Aesthetic Plastic Surgery 5/2009

Effect of Subcutaneous Lidocaine Infiltration on Blood Loss Secondary to Corporal Lipoaspiration: A Prospective, Randomized, Double-Masked Clinical Trial

Aesthetic Plastic Surgery > Ausgabe 5/2009
Sergio Llanos, Bruno Dagnino, Daniel Ponce, Sebastián Bonacic, Lindaura Navarrete, Sandra Navarrete, Günther Mangelsdorff, Susana Searle, Ignacio Méndez
Wichtige Hinweise
Presented at the Residents’ Contest at “XVII Congreso FILACP,” Quito, Ecuador, 30 May 2008 and at “VI Jornada Chilena de Cirugía Plástica,” Pucón, Chile, 20 November 2008.



Lipoaspiration is one of the most frequently performed aesthetic surgical procedures worldwide. The use of tumescent solution containing lidocaine to infiltrate subcutaneous fat before surgery has been accepted as the standard of care for these procedures. Its objective is to diminish postoperative analgesic necessities and secondary blood loss, but its role in hematocrit reduction is not clear at this time. This study aimed to measure the effect of subcutaneous lidocaine infiltration on blood loss secondary to corporal liposuction.

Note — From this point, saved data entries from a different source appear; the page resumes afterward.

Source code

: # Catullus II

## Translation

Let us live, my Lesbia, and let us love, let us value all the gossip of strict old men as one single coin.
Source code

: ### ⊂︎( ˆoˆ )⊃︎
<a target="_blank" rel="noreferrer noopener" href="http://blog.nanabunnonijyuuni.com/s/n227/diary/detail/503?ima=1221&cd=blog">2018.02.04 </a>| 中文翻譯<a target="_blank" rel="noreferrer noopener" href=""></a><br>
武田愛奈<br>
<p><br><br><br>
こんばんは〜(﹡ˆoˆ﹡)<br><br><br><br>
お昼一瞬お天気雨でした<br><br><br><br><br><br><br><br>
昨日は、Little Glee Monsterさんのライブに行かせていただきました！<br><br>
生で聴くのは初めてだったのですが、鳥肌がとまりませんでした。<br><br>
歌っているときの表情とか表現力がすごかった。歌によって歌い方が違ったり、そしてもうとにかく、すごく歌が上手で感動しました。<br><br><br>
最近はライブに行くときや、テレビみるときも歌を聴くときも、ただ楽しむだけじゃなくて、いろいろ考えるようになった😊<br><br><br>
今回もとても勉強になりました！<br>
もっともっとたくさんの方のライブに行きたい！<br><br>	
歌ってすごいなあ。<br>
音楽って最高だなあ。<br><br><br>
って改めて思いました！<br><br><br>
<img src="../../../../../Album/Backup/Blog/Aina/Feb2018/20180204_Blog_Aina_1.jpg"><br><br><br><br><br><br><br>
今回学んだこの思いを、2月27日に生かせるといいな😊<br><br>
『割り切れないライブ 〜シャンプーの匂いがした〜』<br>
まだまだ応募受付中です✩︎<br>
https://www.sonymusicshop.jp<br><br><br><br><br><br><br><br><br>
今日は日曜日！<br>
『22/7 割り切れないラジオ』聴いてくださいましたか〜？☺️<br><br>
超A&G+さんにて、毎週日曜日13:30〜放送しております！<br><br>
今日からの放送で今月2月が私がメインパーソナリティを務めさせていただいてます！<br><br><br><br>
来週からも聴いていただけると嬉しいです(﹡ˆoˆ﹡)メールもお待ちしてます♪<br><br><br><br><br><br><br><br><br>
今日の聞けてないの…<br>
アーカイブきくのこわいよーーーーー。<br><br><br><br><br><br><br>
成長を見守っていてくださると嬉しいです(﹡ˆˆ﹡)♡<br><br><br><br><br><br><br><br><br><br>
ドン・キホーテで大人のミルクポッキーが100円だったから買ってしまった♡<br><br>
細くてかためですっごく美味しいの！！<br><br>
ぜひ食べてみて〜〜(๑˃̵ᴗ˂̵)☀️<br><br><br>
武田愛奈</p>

A prospective, randomized, double-masked clinical trial was performed. Between November 2005 and July 2007, 70 consecutive female patients submitted to corporal liposuction as a single surgery were included in the study. All the patients were randomly assigned to two groups. The study group received tumescent solution containing lidocaine and epinephrine, whereas the control group received tumescent solution containing only epinephrine. Hematocrit was measured preoperatively, then 2 to 4, 12, and 24 h postoperatively.


The comparison between the two groups did not show significant statistical differences with respect to age, body mass index, infiltrated volume, aspirated fat volume, surgical time, hospital stay, preoperative hematocrit, or comparison of the areas lipoaspirated. The mean hematocrit reduction in the study group was 10.8% ± 2.9% compared with 8.8% ± 2.6% in the control group (P = 0.004).


The use of lidocaine in the tumescent solution for subcutaneous fat infiltration significantly increases postoperative anemia compared with the results obtained when epinephrine infiltration alone is used.